You really won't miss the meat at all in this filling bowl of super-tender aubergines in a rich sticky sauce.
Ingredients
Equipment: Saucepan
Serves: 4
- 2 large aubergines, sliced into fingers about 2cm (¾ in) thick
- 2 garlic cloves, crushed
- 2 Thai red chillies, deseeded and finely chopped
- 100ml (½ cup) reduced salt soy sauce
- 1 tbsp brown sugar
- 1 tbsp fish sauce
- 1 tbsp olive oil
- 300g (10oz) jasmine rice
- juice of 1 lime
- handful of small young mint leaves
- 2 tbsp roasted peanuts
Method
- Put the aubergines into a dish. Use a fork to blend the garlic, chillies, soy sauce, sugar, fish sauce and half the oil together in a small bowl until smooth.
- Pour this over the aubergine fingers to coat them and leave to marinate (if you have the time) for at least 10 minutes.

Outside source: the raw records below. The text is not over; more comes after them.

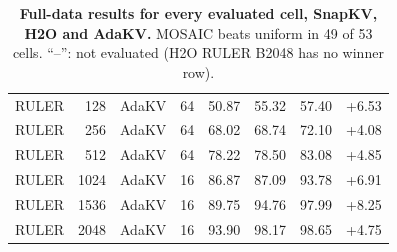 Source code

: \begin{table}[!b]
\begin{tabular}{@{}l r l r r r r r@{}}
    RULER & 128 & AdaKV & 64 & 50.87 & 55.32 & 57.40 & +6.53 \\
    RULER & 256 & AdaKV & 64 & 68.02 & 68.74 & 72.10 & +4.08 \\
    RULER & 512 & AdaKV & 64 & 78.22 & 78.50 & 83.08 & +4.85 \\
    RULER & 1024 & AdaKV & 16 & 86.87 & 87.09 & 93.78 & +6.91 \\
    RULER & 1536 & AdaKV & 16 & 89.75 & 94.76 & 97.99 & +8.25 \\
    RULER & 2048 & AdaKV & 16 & 93.90 & 98.17 & 98.65 & +4.75 \\
    \bottomrule
  \end{tabular}
  \caption{\textbf{Full-data results for every evaluated cell, SnapKV, H2O and AdaKV.} MOSAIC beats uniform in 49 of 53 cells. ``--'': not evaluated (H2O RULER B2048 has no winner row).}
  \label{tab:app-cells}
\end{table}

- Cook the rice according to the packet instructions.
- Heat the remaining oil in a large non-stick frying pan. Remove the aubergine fingers from the marinade and slowly fry for 10 minutes over a medium heat until very tender and browned.
- Add the rest of marinade to the pan and cook until sticky. Add the lime juice to taste.
- Spoon the rice into bowls and top with the sticky aubergine. Scatter with the mint leaves and peanuts and serve.